NOTE: Two sources of information on push/pull rod suspensions used for this answer -
- A - Lower Control Arm
- B - Upper Control Arm
- C - Pull Rod
- D - Push Rod
I will first start out by saying the push-rod and pull-rod suspensions are basically the same suspension system, only one is flipped upside down from the other. In both suspensions, there is an upper and lower control arm. Each control arm will have a pivot point towards the inside of the vehicle. This allows for the arms to go up and down at the outside, which allows the wheels/tires/hubs to go up/down as needed. At the outside of the control arms will be ball joints which allows the wheels/tires/hubs to articulate to the left or right allowing the vehicle to turn.
There are also the push or pull rods on each. These are the reasons for the names. The push-rod will be under compression, while the pull-rod will be under tension. These bars are what supports the vehicle on the suspension by transferring the weight to the rocker arms, which are splinted to Torsion bars.

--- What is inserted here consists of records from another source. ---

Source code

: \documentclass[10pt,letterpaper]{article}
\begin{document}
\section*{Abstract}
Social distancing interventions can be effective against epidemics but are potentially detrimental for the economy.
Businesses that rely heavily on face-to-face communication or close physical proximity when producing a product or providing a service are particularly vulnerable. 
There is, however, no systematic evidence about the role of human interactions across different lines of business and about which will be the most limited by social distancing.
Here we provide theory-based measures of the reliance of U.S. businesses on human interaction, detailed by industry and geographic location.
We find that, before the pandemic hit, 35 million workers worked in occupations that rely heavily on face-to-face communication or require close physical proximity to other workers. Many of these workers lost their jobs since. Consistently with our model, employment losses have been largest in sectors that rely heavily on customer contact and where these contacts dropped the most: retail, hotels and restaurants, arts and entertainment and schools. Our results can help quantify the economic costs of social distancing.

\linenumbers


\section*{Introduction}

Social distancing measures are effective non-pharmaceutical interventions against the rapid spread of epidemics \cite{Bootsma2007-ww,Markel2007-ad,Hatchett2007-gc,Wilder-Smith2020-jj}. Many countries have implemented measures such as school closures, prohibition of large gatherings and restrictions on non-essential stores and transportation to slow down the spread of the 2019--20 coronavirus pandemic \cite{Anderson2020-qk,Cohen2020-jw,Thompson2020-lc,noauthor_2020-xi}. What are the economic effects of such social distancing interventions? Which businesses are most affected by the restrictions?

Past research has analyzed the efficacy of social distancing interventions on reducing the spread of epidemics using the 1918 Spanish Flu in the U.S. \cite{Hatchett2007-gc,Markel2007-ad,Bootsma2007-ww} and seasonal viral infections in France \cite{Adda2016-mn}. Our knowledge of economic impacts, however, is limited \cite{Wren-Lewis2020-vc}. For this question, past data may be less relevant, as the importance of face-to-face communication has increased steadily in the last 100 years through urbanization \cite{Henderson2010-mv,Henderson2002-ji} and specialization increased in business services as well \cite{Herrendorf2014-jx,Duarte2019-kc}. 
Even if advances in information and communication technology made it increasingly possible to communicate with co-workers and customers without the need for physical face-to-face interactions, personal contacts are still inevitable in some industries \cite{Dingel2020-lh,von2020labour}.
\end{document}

In the above image, the push rod connects to the rockers. The rockers are splintered to the Torsion bars. This also utilizes the Torsion bar as pivot point for the rockers. The dampers act like shock absorbers, quieting the suspension when subjected to heavy jolts. The antiroll bar linkages provide a means by which to help the vehicle during hard cornering to stay level and stuck to the track. The pull system would be setup pretty much the same way, but upside down of this.
NOTE: In the above image, the antiroll bar linkages would not be attached as shown. If they were, it would never work because the center only acts as a pivot and would break (or be damaged) if both sides were hit at the same time (think of a speed bump). Something would have to give.
You'll notice the design of the pull-rod suspension, the pull rod goes from the bottom of the vehicle to the upper control arm. On the push-rod suspension, the rod is located high in the vehicle and attaches to the lower control arm.
Inherently, the working parts of the pull-rod suspension can be placed lower in the vehicle, which equates to a lower center of gravity. The problem with this is it makes it harder to get to for tuning or if in need of repair. It is also harder to implement in the rear of the car where you have to deal with the transaxle. Because the pull-rod is in tension under normal condition, it can be made thinner than can a push-rod. The trade-off is that the upper control arm needs to be beefed up to support the load, which is now seeing double duty, so it's about a wash between the two as far as weight savings goes.
As for which one works better, the effectiveness of each is about the same. Each has their own drawbacks when considering aerodynamics. Each rod type suffers from both compression and tension, though at different times. What it comes down to is the picking which one works best for the design of the vehicle.